# Task 2: Multi-Task Learning Expansion
Expand the sentence transformer to handle a multi-task learning setting.
1. Task A: Sentence Classification – Classify sentences into predefined classes (you can make these up).
2. Task B: [Choose another relevant NLP task such as Named Entity Recognition,
Sentiment Analysis, etc.] (you can make the labels up)
Describe the changes made to the architecture to support multi-task learning.

This notebook demonstrates how to extend a sentence-transformer model (BERT) to perform **two** tasks simultaneously:

1. **Task A: Sentence Classification**  
2. **Task B: Named Entity Recognition (NER)**

We share a single encoder and add two task-specific heads.

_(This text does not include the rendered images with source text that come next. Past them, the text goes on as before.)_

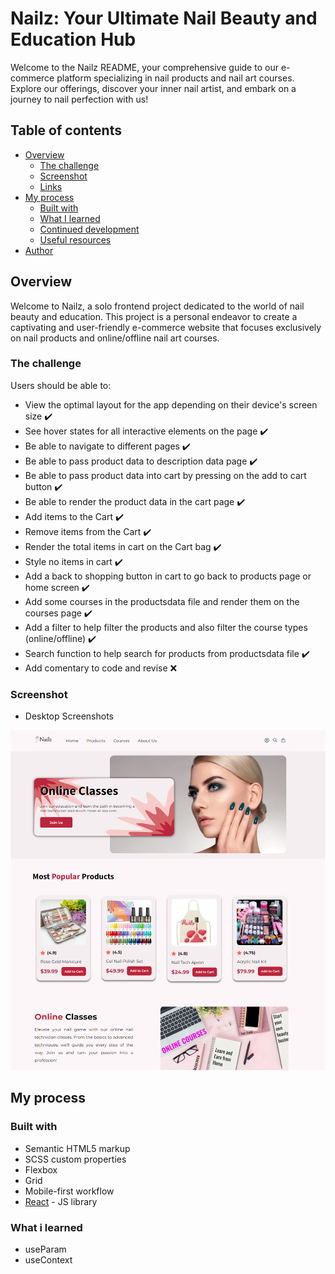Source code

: # Nailz: Your Ultimate Nail Beauty and Education Hub

Welcome to the Nailz README, your comprehensive guide to our e-commerce platform specializing in nail products and nail art courses. Explore our offerings, discover your inner nail artist, and embark on a journey to nail perfection with us!

## Table of contents

- [Overview](#overview)
  - [The challenge](#the-challenge)
  - [Screenshot](#screenshot)
  - [Links](#links)
- [My process](#my-process)
  - [Built with](#built-with)
  - [What I learned](#what-i-learned)
  - [Continued development](#continued-development)
  - [Useful resources](#useful-resources)
- [Author](#author)

## Overview

Welcome to Nailz, a solo frontend project dedicated to the world of nail beauty and education. This project is a personal endeavor to create a captivating and user-friendly e-commerce website that focuses exclusively on nail products and online/offline nail art courses.

### The challenge

Users should be able to:

- View the optimal layout for the app depending on their device's screen size ✔️
- See hover states for all interactive elements on the page ✔️
- Be able to navigate to different pages ✔️
- Be able to pass product data to description data page ✔️
- Be able to pass product data into cart by pressing on the add to cart button ✔️
- Be able to render the product data in the cart page ✔️
- Add items to the Cart ✔️
- Remove items from the Cart ✔️
- Render the total items in cart on the Cart bag ✔️
- Style no items in cart ✔️
- Add a back to shopping button in cart to go back to products page or home screen ✔️
- Add some courses in the productsdata file and render them on the courses page ✔️
- Add a filter to help filter the products and also filter the course types (online/offline) ✔️
- Search function to help search for products from productsdata file ✔️
- Add comentary to code and revise ❌

### Screenshot

- Desktop Screenshots
<p float="left">
  <img src="./src/assets/images/DesktopScreen.png" />
</p>

## My process

### Built with

- Semantic HTML5 markup
- SCSS custom properties
- Flexbox
- Grid
- Mobile-first workflow
- [React](https://reactjs.org/) - JS library

### What i learned
- useParam
- useContext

We then train with a combined loss.


# 1. Imports Libraries

We load PyTorch, HuggingFace Transformers, and the `datasets` library.

In [None]:

import torch
import torch.nn as nn
from torch.utils.data import DataLoader
from transformers import BertModel, BertTokenizer, AdamW
from datasets import load_dataset
import numpy as np


# 2. Data Preparation

- **Task A**: Sentiment classification on IMDB (binary: positive vs. negative).  
- **Task B**: Synthetic NER labels (4 classes: O, PER, LOC, ORG) for demonstration only.

We’ll:
1. Load the IMDB dataset.
2. Tokenize text to fixed length.
3. Create randomm NER labels aligned to token count.


In [None]:
# 2.1 Load the IMDB dataset (train & test splits)
dataset = load_dataset("imdb")

# 2.2 Initialize the BERT tokenizer
tokenizer = BertTokenizer.from_pretrained('bert-base-uncased')

def create_ner_labels(text: str):
    """
    Generate synthetic token-level labels.
    In a real setting, you’d use human-annotated NER tags.
    Returns a list of random ints (0-3) matching the tokenized length.
    """
    tokens = tokenizer.tokenize(text)
    return np.random.randint(0, 4, size=(len(tokens),)).tolist()

def preprocess(batch):
    """
    Tokenize the batch of texts, create Task A & B labels.
    Returns PyTorch tensors and raw label lists.
    """
    # Convert IMDB 0/1 labels to our binary classification labels
    task_a_labels = [1 if lbl == 1 else 0 for lbl in batch["label"]]
    
    # Generate synthetic NER labels per example
    task_b_labels = [create_ner_labels(txt) for txt in batch["text"]]

    # Tokenize to max_length=128
    enc = tokenizer(
        batch["text"],
        padding="max_length",
        truncation=True,
        max_length=128,
        return_tensors="pt"
    )

    return {
        "input_ids": enc.input_ids,
        "attention_mask": enc.attention_mask,
        "task_a_labels": task_a_labels,
        "task_b_labels": task_b_labels
    }

# Apply preprocessing to the train split
dataset = dataset.map(preprocess, batched=True, remove_columns=["text","label"])


# 3. Model Architecture

We define a single `BertModel` encoder plus:

- **Classification head** (pooled output → 2 classes)  
- **NER head** (token outputs → 4 classes)  
- Shared dropout for regularization.


In [None]:
class MultiTaskTransformer(nn.Module):
    def __init__(self):
        super().__init__()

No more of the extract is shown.